Gün geçtikçe bilimde ve teknolojide hızla ilerleyen genç arkadaşlarımızın yeni yeni hünerlerini duyuyor ve gururlanıyorum.
Milli otomobilimiz TOGG’un mühendislik ve tasarım aşamasından tutun, savunma sanayisindeki gelişmelere kadar bütün projelerde adeta bir yıldız gibi parlayan Türk Gençliği, tıpkı atalarımız ve şanlı ecdadı gibi hepimizin göğsünü ve yüreğini kabartıyor.

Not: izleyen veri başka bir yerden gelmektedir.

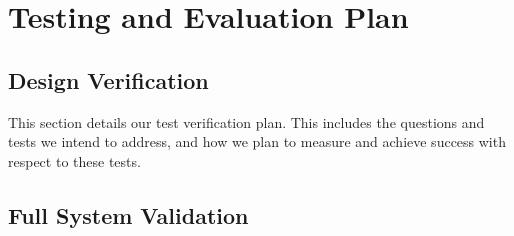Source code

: 
\section{Testing and Evaluation Plan}
\label{sec:te_plan}

\subsection{Design Verification}

This section details our test verification plan. This includes the questions and tests we intend to address, and how we plan to measure and achieve success with respect to these tests.

\label{sec:verification}









\subsection{Full System Validation}
\label{sec:system_validation}
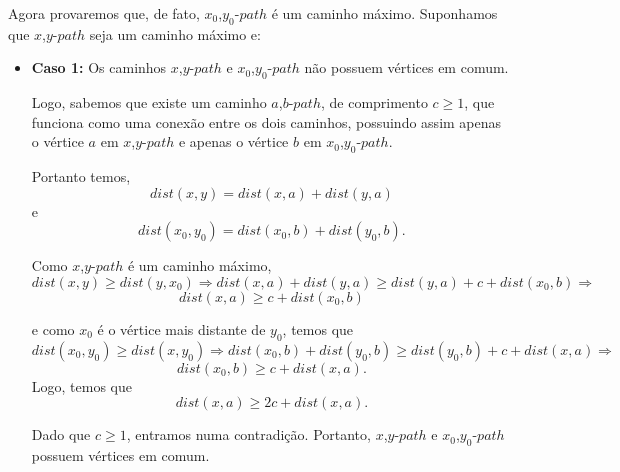\documentclass[a4paper,12pt]{article}
\begin{document}
    	Agora provaremos que, de fato, $x_0$,$y_0$-$path$ é um
    	caminho máximo.
    	Suponhamos que $x$,$y$-$path$ seja um caminho máximo e:

    	\begin{itemize}
            \item \textbf{Caso 1:} Os caminhos $x$,$y$-$path$ e 
            $x_0$,$y_0$-$path$ não possuem vértices em comum.

            Logo, sabemos que existe um caminho $a$,$b$-$path$, 
            de comprimento $c \ge 1$,
            que funciona como uma conexão entre os dois caminhos,
            possuindo assim apenas o vértice $a$ em 
            $x$,$y$-$path$ e apenas o vértice $b$ em
            $x_0$,$y_0$-$path$.

            Portanto temos,
            $$ dist(x,y) = dist(x,a) + dist(y,a) $$ e
            $$ dist(x_0,y_0) = dist(x_0,b) + dist(y_0,b).$$

            Como $x$,$y$-$path$ é um caminho máximo,
            $$ dist(x,y)\ge dist(y,x_0) \Rightarrow 
            dist(x,a)+dist(y,a)\ge dist(y,a)+c+dist(x_0,b)
            \Rightarrow$$
            $$ dist(x,a)\ge c+dist(x_0,b) $$

            e como $x_0$ é o vértice mais distante de $y_0$, 
            temos que 
            $$ dist(x_0,y_0)\ge dist(x,y_0) \Rightarrow 
            dist(x_0,b) + dist(y_0,b)\ge dist(y_0,b) + c + 
            dist(x,a) \Rightarrow $$
            $$ dist(x_0,b)\ge c + dist(x,a). $$ 
            Logo, temos que
            $$ dist(x,a)\ge 2c + dist(x, a). $$

            Dado que $c\ge 1$, entramos numa contradição. 
            Portanto, $x$,$y$-$path$ e $x_0$,$y_0$-$path$
            possuem vértices em comum.



\end{itemize}
\end{document}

Bu gelişmeler neticesinde haklarını teslim etmemiz gereken hocalarımıza, Türkiye’deki üniversite sayısının artmasında emeği geçen devlet adamlarına ayrıca teşekkürü borç bilirim.
Türk gençliğinin kanındaki asli cevherden almış olduğu bu inanç ve azimle ‘Yeni Ufuklara Doğru’ hızlı bir şekilde bu çağa Türk mührünü vuracağına inancım sonsuz.

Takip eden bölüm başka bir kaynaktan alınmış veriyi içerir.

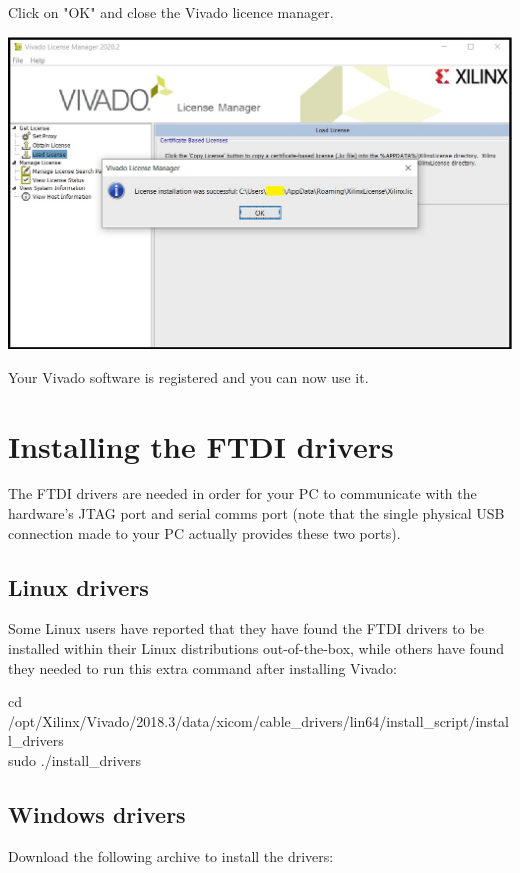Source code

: \begin{minipage}{\linewidth}
  Click on "OK" and close the Vivado licence manager.
  \\
  \begin{center}
    \includegraphics[width=0.7\linewidth]{images/VivadoInstimg032.jpg}
  \end{center}

  Your Vivado software is registered and you can now use it.
\end{minipage}

\section{Installing the FTDI drivers}

The FTDI drivers are needed in order for your PC to communicate with the hardware's JTAG port and serial comms port (note that the single physical USB connection made to your PC actually provides these two ports).

\subsection{Linux drivers}

Some Linux users have reported that they have found the FTDI drivers to be installed within their Linux distributions out-of-the-box, while others have found they needed to run this extra command after installing Vivado:

cd /opt/Xilinx/Vivado/2018.3/data/xicom/cable\_drivers/lin64/install\_script/install\_drivers \\
sudo ./install\_drivers

\subsection{Windows drivers}

Download the following archive to install the drivers:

Şairin de dediği gibi ‘Asımın Nesli’ dün Çanakkale’de, Dumlupınar’da nasıl ki üzerine düşeni hakkıyla yaptıysa, bugün de bu çağın ‘Türk Çağı’ olması için elinden gelen ne varsa yapacağına inanıyorum.
Gençliğin bu çalışmaları ve projeleri hayata geçirmesiyle birlikte bilimde, teknolojide, sporda, kültür ve sanattaki başarılarını gölgelemek isteyen kişileri de unutmamak ve milli şuuru her daim uyanık tutmakta bizlerin görevi diye düşünüyorum.

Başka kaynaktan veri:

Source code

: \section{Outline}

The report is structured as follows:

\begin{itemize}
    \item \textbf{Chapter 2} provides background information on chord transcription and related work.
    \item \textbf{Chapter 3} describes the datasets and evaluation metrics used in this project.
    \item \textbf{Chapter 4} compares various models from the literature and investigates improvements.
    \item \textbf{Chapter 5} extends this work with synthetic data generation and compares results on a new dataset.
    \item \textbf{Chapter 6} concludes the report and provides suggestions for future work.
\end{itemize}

Gençliğimizin teknoloji ve diğer branşlarda eğitimlerini eksiksiz tamamlaması, gençlerimizin öncelikli hakkı ve asli görevidir.
Fakat dün olduğu gibi bugün de bu gençlerin yollarına pusu kuran, yolu dinamitlemeye çalışan bazı kişilerin olduğunu üzülerek görüyorum. Üniversitelerimizde marjinal bazı öğrenci gruplarının, öğrencilik adı altında bir takım bölücü faaliyetler göstererek, gençliğimizin dikkatini dağıtmaya çalışması, onların enerjisini sömürmek istemeleri de dikkatten kaçmıyor. Yine ve özellikle sosyal medya aracılığıyla birtakım dezenformasyonlar yaparak, Türk gençliğini bir çukura, bir umutsuzluğa çekmek istiyorlar.
Muhalefet partileri özellikle ilk defa oy kullanacak 6 milyon gencimizi; X, Y, Z gibi kuşaklara ayırarak (bölüştürerek) gençliği çantada keklik olarak manipüle etmeye çalışıyorlar. Yani demem o ki; gençlerimizin dikkatini dağıtarak, onların eğitimlerine ve gelecekteki başarılı yürüyüşlerine engel olmaya çalışıyorlar.
Ancak unuttukları bir husus var ki, Türk gençliğinin milli şuuru hiç olmadığı kadar diri ve ayaktadır. Bozgunculuk yapmak isteyenler Türk gençliğinin bu şuurlu duruşuna çarpıp, duracaktır. Mustafa Kemal Atatürk’ün; ‘Umudum Gençlik’tedir.’ sözü asla yere düşmeyecektir.
Sözün özü;
Türk gençliğinde her türlü zorluğu yenecek güç, bükülmez bilek ve Kızılelma’ya varmak için olan inancına, amentüye iman etmiş kadar inanıyorum.
İşte bu yüzden, NE MUTLU TÜRK’ÜM DİYENE!